La expectativa


– Crónicas de la mesa contigua-

Tiene entre cincuenta y sesenta años. No es de aquí porque se ha sorprendido de que la estrella Galicia, haya llegado a Gran Canaria. Comparte mesa con un señor de sus mismas características y sorprendido por lo mismo, son españoles, pero él, habla perfecto italiano con los camareros. Les ha explicado, que vivió cuatro años en Nápoles.

Yo estaba en esa mesa, por lo mismo de siempre, voy a leer, mientras el mar rompe violentamente en el risco. Estoy terminando “Entre Visillos” de Carmen Martín Gaite, a mi me llama un libro, cuando conozco, la vida y la angustia, de quien lo escribió. Sin embargo, siempre llevo, en la misma funda del libro, una libreta con un bolígrafo, precisamente por si pasan cosas como esta. Cosas como esta, siempre me pasan.

Ella tiene una melena blanca, impoluta y recogida en una coleta.

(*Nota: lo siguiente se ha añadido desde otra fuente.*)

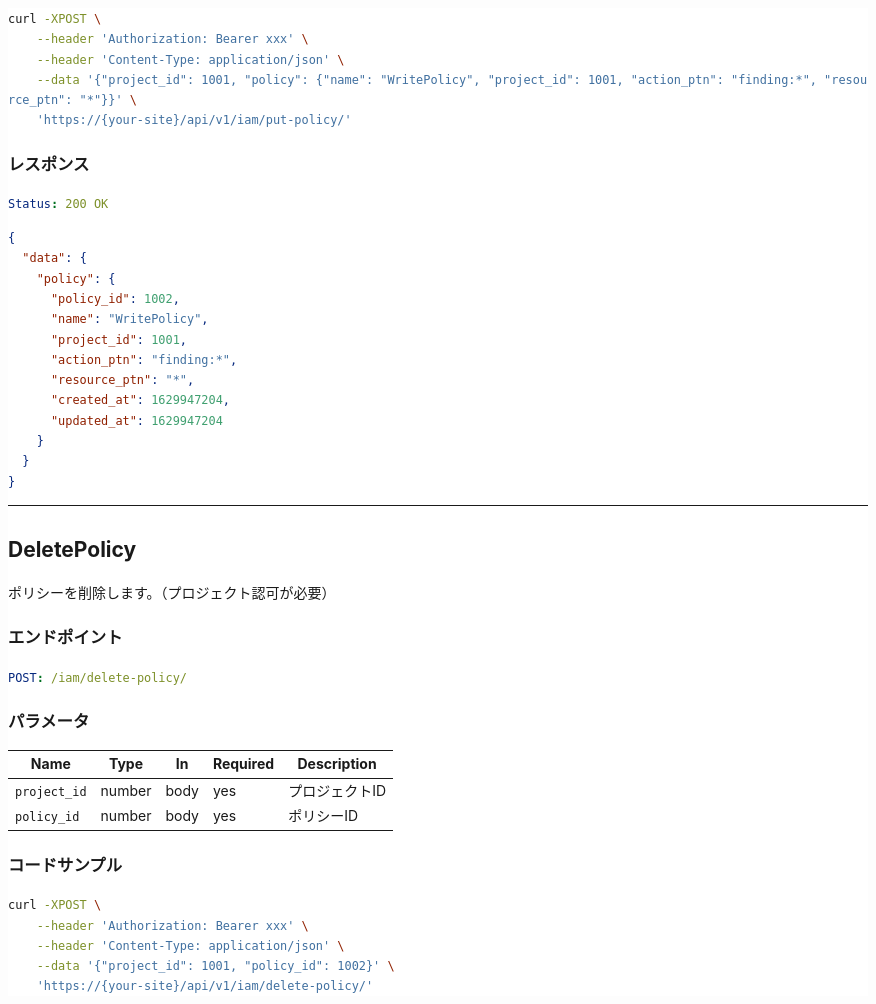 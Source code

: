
 ```bash
curl -XPOST \
    --header 'Authorization: Bearer xxx' \
    --header 'Content-Type: application/json' \
    --data '{"project_id": 1001, "policy": {"name": "WritePolicy", "project_id": 1001, "action_ptn": "finding:*", "resource_ptn": "*"}}' \
    'https://{your-site}/api/v1/iam/put-policy/'
```

### レスポンス

```yaml
Status: 200 OK
```

```json
{
  "data": {
    "policy": {
      "policy_id": 1002,
      "name": "WritePolicy",
      "project_id": 1001,
      "action_ptn": "finding:*",
      "resource_ptn": "*",
      "created_at": 1629947204,
      "updated_at": 1629947204
    }
  }
}
```

---

## DeletePolicy

ポリシーを削除します。（プロジェクト認可が必要）

### エンドポイント

```yaml
POST: /iam/delete-policy/
```

### パラメータ

| Name | Type | In | Required | Description |
| ---- | ---- | -- | -------- | ----------- |
| `project_id` | number | body | yes | プロジェクトID |
| `policy_id` | number | body | yes | ポリシーID |

### コードサンプル

```bash
curl -XPOST \
    --header 'Authorization: Bearer xxx' \
    --header 'Content-Type: application/json' \
    --data '{"project_id": 1001, "policy_id": 1002}' \
    'https://{your-site}/api/v1/iam/delete-policy/'
```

Los dos guardan silencio, hipnotizados por el atlántico, que hoy está demasiado inquieto.

-Patricia se ha separado del marido- dijo sin dejar de mirar al mar.
-Ah, ¿Si?- le responde él, sin mayor interés.
-Sí, le ha sido infiel dos años, el muy tonto se lo ha contado y ella, lo intentó, pero no ha sido capaz de perdonarle. ¡Vaya tontería! ¡Encima que se lo cuenta!

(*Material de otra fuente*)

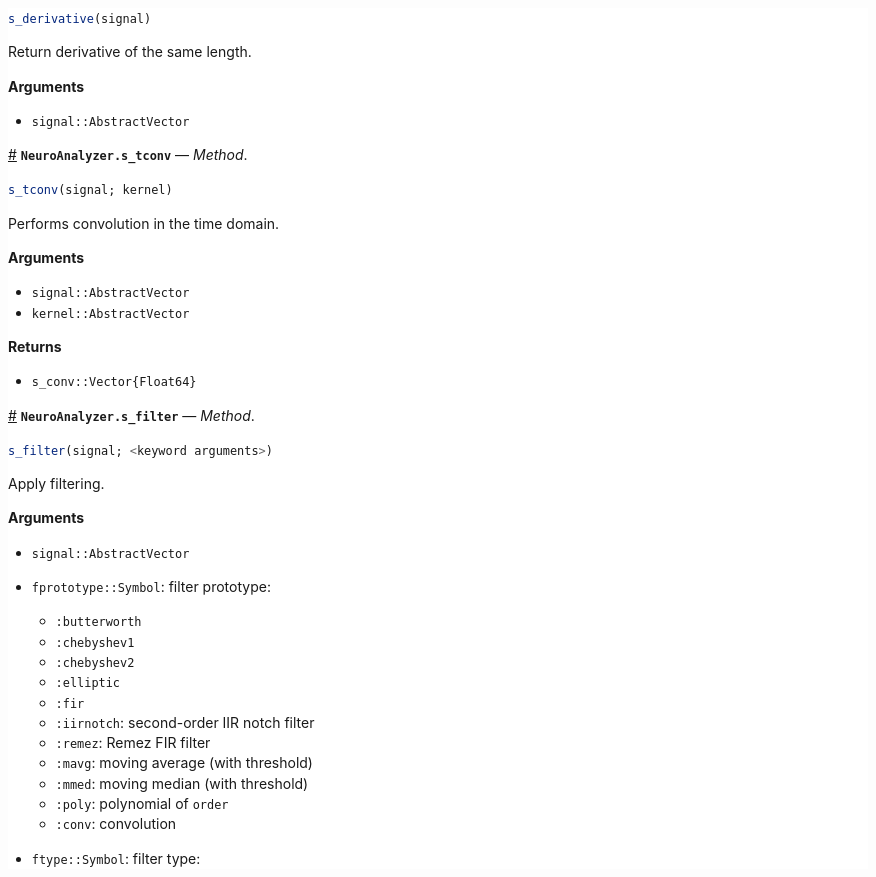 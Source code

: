

```julia
s_derivative(signal)
```

Return derivative of the same length.

**Arguments**

  * `signal::AbstractVector`

<a id='NeuroAnalyzer.s_tconv-Tuple{AbstractVector}' href='#NeuroAnalyzer.s_tconv-Tuple{AbstractVector}'>#</a>
**`NeuroAnalyzer.s_tconv`** &mdash; *Method*.



```julia
s_tconv(signal; kernel)
```

Performs convolution in the time domain.

**Arguments**

  * `signal::AbstractVector`
  * `kernel::AbstractVector`

**Returns**

  * `s_conv::Vector{Float64}`

<a id='NeuroAnalyzer.s_filter-Tuple{AbstractVector}' href='#NeuroAnalyzer.s_filter-Tuple{AbstractVector}'>#</a>
**`NeuroAnalyzer.s_filter`** &mdash; *Method*.



```julia
s_filter(signal; <keyword arguments>)
```

Apply filtering.

**Arguments**

  * `signal::AbstractVector`
  * `fprototype::Symbol`: filter prototype:

      * `:butterworth`
      * `:chebyshev1`
      * `:chebyshev2`
      * `:elliptic`
      * `:fir`
      * `:iirnotch`: second-order IIR notch filter
      * `:remez`: Remez FIR filter
      * `:mavg`: moving average (with threshold)
      * `:mmed`: moving median (with threshold)
      * `:poly`: polynomial of `order`
      * `:conv`: convolution
  * `ftype::Symbol`: filter type:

Volvió a hacerse un silencio, que evidentemente, sólo deseaba él.

-La última vez que hablé con mi hermana Raquel, le conté que me despidieron y no volvió a interesarse más por mí. En cambio, Silvia, que es mi amiga y no mi hermana, ha estado pendiente de mí, hasta que volví a conseguir trabajo-

-Tienes que aprender a bajar tus expectativas a cero, sea quien sea- respondió el, jugueteando con una hoja de rúcula y con el rictus, de quien le acaban de quitar, su momento consigo mismo, con un tema, que sólo acaba de empezar.

Sin duda, esa respuesta, activó un detonador, porque no pararon de discutir más, pagaron discutiendo y se fueron discutiendo, olvidando así, que el mar seguía digno de ser observado y que se puede discutir siempre, pero no siempre se puede ver el mar así.

¿Hasta dónde llegan tus expectativas? ¿Qué es lo que ocurre dentro de ti, cuando no se cumplen? ¿Por qué las expectativas de su amiga por un marido fiel, no valen nada y las suyas por una hermana distante sí? ¿Cuánta es la carga que depositan los padres, en sus expectativas sobre sus hijos? ¿Quién decidió en el día que se creó la palabra decepción, que el parentesco es un agravante? Tengo una mala noticia, el árbol genealógico, es sólo un guion donde caben todos los papeles, las mismas personalidades, que vas a encontrarte fuera de él.

Yo llevo tiempo viviendo sin expectativas (que no, sin ilusión). Una meta, es suponer, que vas a hacer una carrera, en la que nada, ni nadie te va a detener. Yo sólo he hecho una carrera (de correr) en mi vida y me salí del recorrido a tomarme una caña en un bar que estaba abierto. Llegar, llegué, pero no cuando yo se supone que debía, ni como debía. En esa carrera, mi única expectativa era yo, no lo que marcaba mi dorsal, ni lo que esperaban todos mis compañeros de trabajo. Así, mi frustración no tuvo cabida, porque para mí, esa meta y esa expectativa, nunca existió en relación al resto, existía yo, haciendo como que corría. Cuando tu expectativa eres tú, el de ahora, el de hoy…no existe meta ni decepción, existes tu. No estoy hablando de conformismo, porque a inconformista, no me gana nadie, estoy hablando de no depositar, tu ilusión, tu curiosidad y tus ganas, en alguien que no seas tú.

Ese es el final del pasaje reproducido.